■ THE TASK: One figure is the whole answer: the number of lines below that contain the word "computing".

Source texts of formatted documents:
* * * * *
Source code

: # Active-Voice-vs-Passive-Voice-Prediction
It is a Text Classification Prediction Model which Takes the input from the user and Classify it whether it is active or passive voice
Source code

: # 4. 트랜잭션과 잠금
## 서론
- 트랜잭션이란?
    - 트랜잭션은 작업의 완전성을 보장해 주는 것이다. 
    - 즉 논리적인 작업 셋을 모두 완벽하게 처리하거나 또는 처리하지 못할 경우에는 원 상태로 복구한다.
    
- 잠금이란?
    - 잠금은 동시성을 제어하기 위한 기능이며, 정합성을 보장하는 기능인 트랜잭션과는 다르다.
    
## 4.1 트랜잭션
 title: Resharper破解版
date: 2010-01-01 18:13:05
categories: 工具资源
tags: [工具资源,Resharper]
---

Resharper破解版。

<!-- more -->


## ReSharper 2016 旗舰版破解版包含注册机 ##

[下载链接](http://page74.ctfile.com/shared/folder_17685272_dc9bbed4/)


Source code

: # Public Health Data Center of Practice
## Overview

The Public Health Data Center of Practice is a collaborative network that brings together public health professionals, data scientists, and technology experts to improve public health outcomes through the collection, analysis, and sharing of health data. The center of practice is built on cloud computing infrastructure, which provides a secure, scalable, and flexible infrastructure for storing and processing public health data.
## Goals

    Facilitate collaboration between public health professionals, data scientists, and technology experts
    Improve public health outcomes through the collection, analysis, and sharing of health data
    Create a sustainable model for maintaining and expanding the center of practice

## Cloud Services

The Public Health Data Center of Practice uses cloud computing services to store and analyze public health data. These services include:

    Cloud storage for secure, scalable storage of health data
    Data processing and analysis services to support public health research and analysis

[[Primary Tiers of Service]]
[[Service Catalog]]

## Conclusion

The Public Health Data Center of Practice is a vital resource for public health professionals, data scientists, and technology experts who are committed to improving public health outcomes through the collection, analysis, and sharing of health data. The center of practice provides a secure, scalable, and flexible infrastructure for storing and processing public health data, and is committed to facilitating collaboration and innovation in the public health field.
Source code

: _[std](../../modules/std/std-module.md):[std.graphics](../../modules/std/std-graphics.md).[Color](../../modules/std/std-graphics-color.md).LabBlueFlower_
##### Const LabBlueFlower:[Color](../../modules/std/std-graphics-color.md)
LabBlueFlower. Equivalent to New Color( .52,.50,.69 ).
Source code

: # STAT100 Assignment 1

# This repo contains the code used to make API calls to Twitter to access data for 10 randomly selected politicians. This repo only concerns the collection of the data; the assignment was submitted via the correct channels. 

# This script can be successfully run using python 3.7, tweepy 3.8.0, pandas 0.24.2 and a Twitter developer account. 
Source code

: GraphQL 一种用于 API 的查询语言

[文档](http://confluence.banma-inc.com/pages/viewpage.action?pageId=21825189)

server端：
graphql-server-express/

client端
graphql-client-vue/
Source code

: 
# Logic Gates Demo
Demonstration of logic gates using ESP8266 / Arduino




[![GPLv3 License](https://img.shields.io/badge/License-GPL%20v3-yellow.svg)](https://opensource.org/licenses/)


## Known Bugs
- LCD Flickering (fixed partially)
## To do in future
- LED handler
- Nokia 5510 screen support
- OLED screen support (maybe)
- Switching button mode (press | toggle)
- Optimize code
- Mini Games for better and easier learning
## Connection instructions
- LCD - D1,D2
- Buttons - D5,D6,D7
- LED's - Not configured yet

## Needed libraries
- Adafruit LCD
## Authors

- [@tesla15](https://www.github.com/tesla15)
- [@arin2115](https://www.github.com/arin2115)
* * * * *
■ YOUR SOLUTION: 2